Le azioni Prysmian guadagnano oltre il 2% dopo aver siglato un accordo di fornitura a lungo termine con Molex
Prysmian Group (PRY) è salita del 2,07% dopo aver siglato un accordo di fornitura a lungo termine da 5,5 miliardi di euro con Molex, evidenziando la domanda per i suoi cavi ottici in un contesto di espansione dei data center. Tuttavia, il titolo resta sotto pressione, rimanendo al di sotto delle medie mobili a 20 e 50 giorni, segnalando persistente pressione di vendita nel breve e medio termine.
In evidenza
- Prysmian si assicura un accordo di fornitura fino a 5,5 miliardi di euro con Molex, puntando alla fornitura di cavi per data center su larga scala per dieci anni.
- L’azienda investirà 1,25 miliardi di euro per raddoppiare la produzione di fibra negli Stati Uniti e generare fino a 1,1 miliardi di euro di ricavi aggiuntivi annui dal 2031.
- L’analisi tecnica indica pressione di vendita nel breve e medio termine con segnali di ipervenduto, prevedendo un range di scambio tra 120,4 € e 135,5 € e una probabilità maggiore di ribasso.
Crescita dei ricavi a lungo termine grazie all'espansione della capacità negli Stati Uniti e in Europa
Prysmian Group ha firmato un accordo di fornitura fino a 5,5 miliardi di euro con Molex, società controllata da Koch Industries, per fornire cavi ottici ai data center per un periodo fino a dieci anni, incluso un pagamento iniziale di 550 milioni di euro. L’azienda prevede di investire 1,25 miliardi di euro entro il 2031 per espandere la capacità produttiva, puntando a raddoppiare la produzione di fibra negli Stati Uniti e rafforzare la leadership in Europa.
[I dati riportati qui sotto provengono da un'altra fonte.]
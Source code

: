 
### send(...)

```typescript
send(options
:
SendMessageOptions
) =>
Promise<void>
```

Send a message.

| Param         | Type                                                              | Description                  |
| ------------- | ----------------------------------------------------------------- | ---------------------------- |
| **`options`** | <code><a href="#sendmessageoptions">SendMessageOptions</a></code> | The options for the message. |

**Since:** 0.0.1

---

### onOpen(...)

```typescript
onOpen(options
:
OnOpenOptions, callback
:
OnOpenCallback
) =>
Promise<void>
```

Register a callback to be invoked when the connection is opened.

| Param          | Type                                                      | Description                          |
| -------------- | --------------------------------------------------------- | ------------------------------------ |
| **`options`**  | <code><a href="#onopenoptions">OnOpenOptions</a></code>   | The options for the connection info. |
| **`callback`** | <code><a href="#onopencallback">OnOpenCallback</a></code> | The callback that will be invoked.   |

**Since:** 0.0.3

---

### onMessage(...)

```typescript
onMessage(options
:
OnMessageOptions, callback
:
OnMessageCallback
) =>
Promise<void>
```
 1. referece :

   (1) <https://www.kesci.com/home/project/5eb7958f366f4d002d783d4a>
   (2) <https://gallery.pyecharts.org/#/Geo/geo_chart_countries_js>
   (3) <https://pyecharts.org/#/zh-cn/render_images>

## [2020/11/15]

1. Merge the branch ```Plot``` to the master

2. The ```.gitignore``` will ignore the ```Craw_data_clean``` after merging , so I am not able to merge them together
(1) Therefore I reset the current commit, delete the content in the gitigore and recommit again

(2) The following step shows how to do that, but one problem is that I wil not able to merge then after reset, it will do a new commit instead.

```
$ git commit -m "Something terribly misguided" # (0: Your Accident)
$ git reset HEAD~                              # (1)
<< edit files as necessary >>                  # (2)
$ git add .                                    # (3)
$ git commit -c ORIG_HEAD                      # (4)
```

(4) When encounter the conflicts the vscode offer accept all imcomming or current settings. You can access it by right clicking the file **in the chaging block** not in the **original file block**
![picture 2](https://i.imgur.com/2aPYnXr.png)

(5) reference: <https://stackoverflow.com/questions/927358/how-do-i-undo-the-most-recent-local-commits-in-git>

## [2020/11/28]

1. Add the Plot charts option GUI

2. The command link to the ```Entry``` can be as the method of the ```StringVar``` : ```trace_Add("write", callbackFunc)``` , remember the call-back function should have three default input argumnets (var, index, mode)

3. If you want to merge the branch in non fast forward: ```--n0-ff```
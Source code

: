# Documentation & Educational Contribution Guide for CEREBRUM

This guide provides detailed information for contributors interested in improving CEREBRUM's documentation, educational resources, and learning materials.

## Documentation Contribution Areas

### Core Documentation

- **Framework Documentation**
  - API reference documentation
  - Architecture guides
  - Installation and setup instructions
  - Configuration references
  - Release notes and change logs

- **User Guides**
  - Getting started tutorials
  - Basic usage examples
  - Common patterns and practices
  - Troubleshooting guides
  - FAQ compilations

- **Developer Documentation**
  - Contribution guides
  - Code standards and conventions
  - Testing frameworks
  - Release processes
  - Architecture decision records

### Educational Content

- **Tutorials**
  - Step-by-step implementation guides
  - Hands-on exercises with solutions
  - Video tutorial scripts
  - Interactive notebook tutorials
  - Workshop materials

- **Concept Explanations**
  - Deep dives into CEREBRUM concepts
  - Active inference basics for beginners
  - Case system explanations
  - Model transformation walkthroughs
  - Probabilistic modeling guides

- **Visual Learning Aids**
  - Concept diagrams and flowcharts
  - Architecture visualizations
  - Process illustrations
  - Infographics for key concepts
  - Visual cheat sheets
Queste iniziative dovrebbero generare fino a 1,1 miliardi di euro di ricavi aggiuntivi annui dal 2031 e creare oltre 1000 nuovi posti di lavoro a livello globale.
Pressione di vendita persistente tra segnali di ipervenduto e gap di prezzo
Prysmian quota sotto le medie mobili a 20 e 50 giorni, rispettivamente a 140,42 € e 145,31 €, restando però sopra la media a 200 giorni a 109,1 €. Questo schema evidenzia una pressione di vendita continua nel breve e medio termine, in un contesto di trend rialzista di lungo periodo, con resistenza e supporto fissati a 128,8 € e 125,95 €. Gli indicatori di momentum sono prudenti: il MACD segnala vendita, l’ADX è neutrale, l’RSI è a 33,68 e il CCI a -163,53, entrambi suggerendo condizioni di ipervenduto, mentre lo Stochastic RSI segna 0, confermando lo status di ipervenduto. Il BBP è negativo a -7,8 e l’Awesome Oscillator mostra ancora momentum ribassista. Nonostante il guadagno odierno di 2,6 € (2,07%) e un gap in apertura di 3,45 €, il prezzo resta vicino ai massimi di seduta con una volatilità al 2,26%, anche se i segnali di momentum restano negativi.
In precedenza, gli analisti avevano osservato che Prysmian mostrava una persistente pressione di vendita nel breve periodo, sebbene il trend di lungo termine restasse rialzista. L’attuale momentum e la volatilità suggeriscono un rischio di ribasso elevato, rendendo i 125,95 € un livello critico da monitorare per eventuali ulteriori debolezze.